**TASK TO CARRY OUT:** Go line by line through the data below and count those with the string "installation". Give the number only.

**RECORDS FOR THE TASK:**
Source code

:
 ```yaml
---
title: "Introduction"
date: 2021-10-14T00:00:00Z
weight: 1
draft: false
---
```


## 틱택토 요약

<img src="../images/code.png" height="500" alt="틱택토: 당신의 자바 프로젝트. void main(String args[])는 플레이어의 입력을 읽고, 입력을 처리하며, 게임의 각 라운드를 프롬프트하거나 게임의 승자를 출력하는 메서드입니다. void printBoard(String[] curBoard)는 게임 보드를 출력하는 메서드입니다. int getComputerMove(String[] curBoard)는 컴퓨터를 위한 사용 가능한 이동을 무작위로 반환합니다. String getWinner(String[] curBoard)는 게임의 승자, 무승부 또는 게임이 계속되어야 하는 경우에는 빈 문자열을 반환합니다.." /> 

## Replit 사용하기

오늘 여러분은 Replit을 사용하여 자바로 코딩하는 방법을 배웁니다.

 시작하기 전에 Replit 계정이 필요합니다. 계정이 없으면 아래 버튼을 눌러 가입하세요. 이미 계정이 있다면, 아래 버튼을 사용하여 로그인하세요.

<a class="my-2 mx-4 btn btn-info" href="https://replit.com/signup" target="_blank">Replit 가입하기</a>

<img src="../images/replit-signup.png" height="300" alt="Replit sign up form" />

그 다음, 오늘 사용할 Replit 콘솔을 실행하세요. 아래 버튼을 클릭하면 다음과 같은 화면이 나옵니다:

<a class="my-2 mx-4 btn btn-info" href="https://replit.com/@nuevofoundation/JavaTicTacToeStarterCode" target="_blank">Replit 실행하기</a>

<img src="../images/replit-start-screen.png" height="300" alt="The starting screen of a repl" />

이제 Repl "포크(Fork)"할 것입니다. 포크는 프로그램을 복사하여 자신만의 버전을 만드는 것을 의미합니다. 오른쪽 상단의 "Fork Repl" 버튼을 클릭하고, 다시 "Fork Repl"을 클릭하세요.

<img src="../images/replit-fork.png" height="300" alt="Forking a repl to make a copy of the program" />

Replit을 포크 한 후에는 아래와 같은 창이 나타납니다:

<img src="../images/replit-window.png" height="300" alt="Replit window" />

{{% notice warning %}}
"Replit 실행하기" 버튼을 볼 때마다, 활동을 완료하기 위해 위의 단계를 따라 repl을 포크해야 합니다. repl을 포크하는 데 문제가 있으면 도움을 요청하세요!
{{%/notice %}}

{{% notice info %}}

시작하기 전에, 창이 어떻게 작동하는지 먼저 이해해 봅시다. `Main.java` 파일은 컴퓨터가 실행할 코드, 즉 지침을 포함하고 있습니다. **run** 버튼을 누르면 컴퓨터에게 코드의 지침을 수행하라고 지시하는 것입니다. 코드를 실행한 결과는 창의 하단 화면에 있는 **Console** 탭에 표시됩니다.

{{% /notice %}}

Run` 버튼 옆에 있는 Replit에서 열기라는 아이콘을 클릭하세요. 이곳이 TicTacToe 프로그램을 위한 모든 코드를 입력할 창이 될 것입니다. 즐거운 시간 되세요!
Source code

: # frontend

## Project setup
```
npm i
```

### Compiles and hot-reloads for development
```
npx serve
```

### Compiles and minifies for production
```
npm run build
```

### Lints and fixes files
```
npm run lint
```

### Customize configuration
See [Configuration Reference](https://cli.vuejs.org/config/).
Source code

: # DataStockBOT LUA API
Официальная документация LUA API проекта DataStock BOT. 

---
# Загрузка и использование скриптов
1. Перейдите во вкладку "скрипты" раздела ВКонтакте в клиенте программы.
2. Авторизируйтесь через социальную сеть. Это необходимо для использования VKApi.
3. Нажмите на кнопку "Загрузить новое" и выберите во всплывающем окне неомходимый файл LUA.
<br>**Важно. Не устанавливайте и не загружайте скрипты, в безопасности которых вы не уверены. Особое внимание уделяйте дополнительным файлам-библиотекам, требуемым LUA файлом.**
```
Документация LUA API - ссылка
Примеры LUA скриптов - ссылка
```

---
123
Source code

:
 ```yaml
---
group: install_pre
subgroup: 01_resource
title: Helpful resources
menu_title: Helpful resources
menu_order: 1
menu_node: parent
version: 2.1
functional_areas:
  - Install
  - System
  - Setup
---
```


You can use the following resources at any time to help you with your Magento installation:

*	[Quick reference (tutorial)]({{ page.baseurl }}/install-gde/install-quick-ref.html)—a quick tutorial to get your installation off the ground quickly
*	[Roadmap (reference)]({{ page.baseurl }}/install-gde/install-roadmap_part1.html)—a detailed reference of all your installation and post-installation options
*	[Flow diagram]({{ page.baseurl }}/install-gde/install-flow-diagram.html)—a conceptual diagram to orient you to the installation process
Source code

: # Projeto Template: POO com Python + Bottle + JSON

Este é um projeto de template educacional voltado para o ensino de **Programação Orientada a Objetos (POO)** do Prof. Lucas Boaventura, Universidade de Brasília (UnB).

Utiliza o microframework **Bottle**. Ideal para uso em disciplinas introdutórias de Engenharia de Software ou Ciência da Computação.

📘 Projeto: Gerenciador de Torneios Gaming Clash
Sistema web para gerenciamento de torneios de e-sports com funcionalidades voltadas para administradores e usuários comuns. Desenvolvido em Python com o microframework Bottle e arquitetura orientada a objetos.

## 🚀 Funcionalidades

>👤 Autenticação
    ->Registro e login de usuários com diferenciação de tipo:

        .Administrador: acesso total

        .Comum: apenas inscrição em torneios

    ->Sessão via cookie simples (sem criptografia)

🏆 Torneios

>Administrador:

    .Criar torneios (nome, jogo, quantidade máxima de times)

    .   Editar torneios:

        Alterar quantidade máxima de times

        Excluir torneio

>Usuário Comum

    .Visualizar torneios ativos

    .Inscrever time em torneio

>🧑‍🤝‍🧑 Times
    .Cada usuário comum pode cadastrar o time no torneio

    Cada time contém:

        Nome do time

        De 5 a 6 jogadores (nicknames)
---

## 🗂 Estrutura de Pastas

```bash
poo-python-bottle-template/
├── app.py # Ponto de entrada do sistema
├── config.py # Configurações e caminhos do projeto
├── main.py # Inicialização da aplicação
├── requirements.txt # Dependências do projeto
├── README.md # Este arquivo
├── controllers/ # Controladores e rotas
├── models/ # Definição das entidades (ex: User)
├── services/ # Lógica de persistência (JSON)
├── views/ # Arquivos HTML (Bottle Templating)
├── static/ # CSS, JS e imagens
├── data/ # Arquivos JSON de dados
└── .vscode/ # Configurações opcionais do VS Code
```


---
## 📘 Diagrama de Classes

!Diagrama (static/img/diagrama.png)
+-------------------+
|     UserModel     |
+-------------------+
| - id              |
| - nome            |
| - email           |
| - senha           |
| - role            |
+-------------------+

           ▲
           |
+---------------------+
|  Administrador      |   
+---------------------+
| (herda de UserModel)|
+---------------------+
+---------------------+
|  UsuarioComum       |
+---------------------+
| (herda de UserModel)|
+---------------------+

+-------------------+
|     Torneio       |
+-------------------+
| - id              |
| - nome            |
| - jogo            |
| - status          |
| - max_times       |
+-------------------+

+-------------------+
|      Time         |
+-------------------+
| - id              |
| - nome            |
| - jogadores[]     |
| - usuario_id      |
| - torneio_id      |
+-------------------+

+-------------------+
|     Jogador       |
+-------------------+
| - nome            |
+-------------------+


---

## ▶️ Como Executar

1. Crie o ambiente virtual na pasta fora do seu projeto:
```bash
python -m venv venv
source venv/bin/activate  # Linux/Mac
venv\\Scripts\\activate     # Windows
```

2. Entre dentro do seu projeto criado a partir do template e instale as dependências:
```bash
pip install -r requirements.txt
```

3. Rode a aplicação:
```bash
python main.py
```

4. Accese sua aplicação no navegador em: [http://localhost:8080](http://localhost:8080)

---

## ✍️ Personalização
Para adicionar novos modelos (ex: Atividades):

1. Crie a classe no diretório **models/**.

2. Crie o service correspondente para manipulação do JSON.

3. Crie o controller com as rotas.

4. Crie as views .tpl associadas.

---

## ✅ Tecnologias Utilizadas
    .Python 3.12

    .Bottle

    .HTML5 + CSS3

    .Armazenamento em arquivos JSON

**SOLVED EXERCISE:** 4